4) Mets get the bad end of Roberto Alomar
A little more modern, this next awful December trade took place on the 1tth and helped define the era of Mets baseball it took place in. After 12 All-Star appearances, a Hall of Fame future ahead of him, and a whole lot of other awards, the Mets managed to pick up second baseman Roberto Alomar in a trade with the Cleveland Indians.
Only a few years earlier, the Mets made a trade for another Indians second baseman, Carlos Baerga. That deal was a mess. This one may have been worse because of how great Alomar was before going to New York.
Coming off a year where he finished fourth in the MVP vote, Alomar seemed to age quickly in orange and blue. He hit .266 in his first year with 11 home runs and 53 RBI. Those numbers were only slightly more than half the total (20 home runs, 100 RBI) he had in his final year with Cleveland.
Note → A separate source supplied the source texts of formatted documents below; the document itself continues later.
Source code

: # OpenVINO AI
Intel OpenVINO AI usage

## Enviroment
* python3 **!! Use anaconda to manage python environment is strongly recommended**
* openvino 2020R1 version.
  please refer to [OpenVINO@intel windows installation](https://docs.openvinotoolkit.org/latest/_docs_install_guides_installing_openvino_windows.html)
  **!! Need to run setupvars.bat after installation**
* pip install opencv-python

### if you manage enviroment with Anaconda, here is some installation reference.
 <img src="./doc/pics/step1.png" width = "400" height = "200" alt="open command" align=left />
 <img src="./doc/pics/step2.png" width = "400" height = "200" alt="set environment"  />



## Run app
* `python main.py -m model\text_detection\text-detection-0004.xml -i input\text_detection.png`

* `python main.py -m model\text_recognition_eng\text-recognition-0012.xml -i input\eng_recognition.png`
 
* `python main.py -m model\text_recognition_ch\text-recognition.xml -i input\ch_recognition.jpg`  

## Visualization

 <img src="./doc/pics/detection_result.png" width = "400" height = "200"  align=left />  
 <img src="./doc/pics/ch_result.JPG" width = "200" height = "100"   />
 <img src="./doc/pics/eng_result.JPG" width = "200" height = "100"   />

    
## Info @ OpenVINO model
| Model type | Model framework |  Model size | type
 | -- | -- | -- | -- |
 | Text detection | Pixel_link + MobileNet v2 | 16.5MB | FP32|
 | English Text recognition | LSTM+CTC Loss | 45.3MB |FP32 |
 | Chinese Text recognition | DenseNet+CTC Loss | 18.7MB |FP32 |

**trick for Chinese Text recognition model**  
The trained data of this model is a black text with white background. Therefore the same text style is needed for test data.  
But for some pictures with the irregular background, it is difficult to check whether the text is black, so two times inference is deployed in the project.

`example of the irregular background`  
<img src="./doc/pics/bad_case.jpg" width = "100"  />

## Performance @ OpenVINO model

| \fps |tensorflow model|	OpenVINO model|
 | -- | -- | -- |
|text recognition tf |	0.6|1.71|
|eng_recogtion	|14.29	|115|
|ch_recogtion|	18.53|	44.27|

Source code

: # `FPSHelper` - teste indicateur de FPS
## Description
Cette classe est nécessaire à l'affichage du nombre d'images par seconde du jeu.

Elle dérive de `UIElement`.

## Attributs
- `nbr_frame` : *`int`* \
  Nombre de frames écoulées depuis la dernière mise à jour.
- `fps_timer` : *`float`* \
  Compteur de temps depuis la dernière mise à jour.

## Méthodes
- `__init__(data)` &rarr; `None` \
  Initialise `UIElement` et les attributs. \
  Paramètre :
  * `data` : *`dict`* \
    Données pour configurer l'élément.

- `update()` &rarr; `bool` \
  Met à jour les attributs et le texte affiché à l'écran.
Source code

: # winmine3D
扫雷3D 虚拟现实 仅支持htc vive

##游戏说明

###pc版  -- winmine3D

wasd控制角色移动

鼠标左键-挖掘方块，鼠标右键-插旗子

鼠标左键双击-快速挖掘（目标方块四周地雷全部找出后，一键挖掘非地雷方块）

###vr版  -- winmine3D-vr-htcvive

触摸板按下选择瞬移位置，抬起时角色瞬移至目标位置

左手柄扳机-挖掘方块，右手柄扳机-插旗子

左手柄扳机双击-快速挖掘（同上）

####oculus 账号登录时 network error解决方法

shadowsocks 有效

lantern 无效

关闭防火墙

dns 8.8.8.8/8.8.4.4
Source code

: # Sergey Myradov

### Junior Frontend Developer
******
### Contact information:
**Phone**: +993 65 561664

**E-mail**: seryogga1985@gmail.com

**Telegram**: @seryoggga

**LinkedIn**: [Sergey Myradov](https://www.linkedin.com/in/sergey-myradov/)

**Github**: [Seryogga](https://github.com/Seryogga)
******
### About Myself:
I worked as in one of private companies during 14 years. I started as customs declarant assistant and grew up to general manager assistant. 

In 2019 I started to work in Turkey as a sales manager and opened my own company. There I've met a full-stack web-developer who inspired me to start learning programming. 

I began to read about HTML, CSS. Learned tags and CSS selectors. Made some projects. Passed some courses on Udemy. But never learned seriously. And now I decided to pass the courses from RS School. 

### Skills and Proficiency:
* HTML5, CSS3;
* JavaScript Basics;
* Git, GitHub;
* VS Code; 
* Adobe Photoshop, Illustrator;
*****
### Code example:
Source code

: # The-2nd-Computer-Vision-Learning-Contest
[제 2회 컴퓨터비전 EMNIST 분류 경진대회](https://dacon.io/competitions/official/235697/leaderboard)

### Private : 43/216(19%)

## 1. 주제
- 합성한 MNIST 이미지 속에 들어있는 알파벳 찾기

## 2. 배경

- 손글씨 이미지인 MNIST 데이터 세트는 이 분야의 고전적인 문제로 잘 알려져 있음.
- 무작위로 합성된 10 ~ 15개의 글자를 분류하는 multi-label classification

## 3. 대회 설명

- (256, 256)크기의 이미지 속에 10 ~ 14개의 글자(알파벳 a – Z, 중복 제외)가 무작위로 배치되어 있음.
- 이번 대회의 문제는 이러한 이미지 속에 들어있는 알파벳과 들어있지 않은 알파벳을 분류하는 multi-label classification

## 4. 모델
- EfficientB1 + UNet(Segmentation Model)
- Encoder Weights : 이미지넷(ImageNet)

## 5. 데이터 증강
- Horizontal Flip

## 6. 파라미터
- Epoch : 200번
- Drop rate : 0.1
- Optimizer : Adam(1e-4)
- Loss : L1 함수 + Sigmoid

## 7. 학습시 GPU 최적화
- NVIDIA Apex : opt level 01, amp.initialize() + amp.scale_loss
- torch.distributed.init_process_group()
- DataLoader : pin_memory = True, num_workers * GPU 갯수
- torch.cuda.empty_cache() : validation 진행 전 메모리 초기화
Alomar was one of the top second basemen for years in the American League. Regardless of the city he played in, he seemed to always excel.
This wasn’t the case with the Mets. In his two seasons, Alomar slashed .265/.333/.370 with 13 home runs. He didn’t even make it through the 2003 season as the team traded him to the Chicago White Sox.
The cost to land Alomar didn’t hurt the franchise all that much. The Amazins even managed to pick up a pair of prospects in the deal. The Indians’ prospects appeared to have a brighter future, but none ever did anything close to what Alomar accomplished—before he got to the Mets.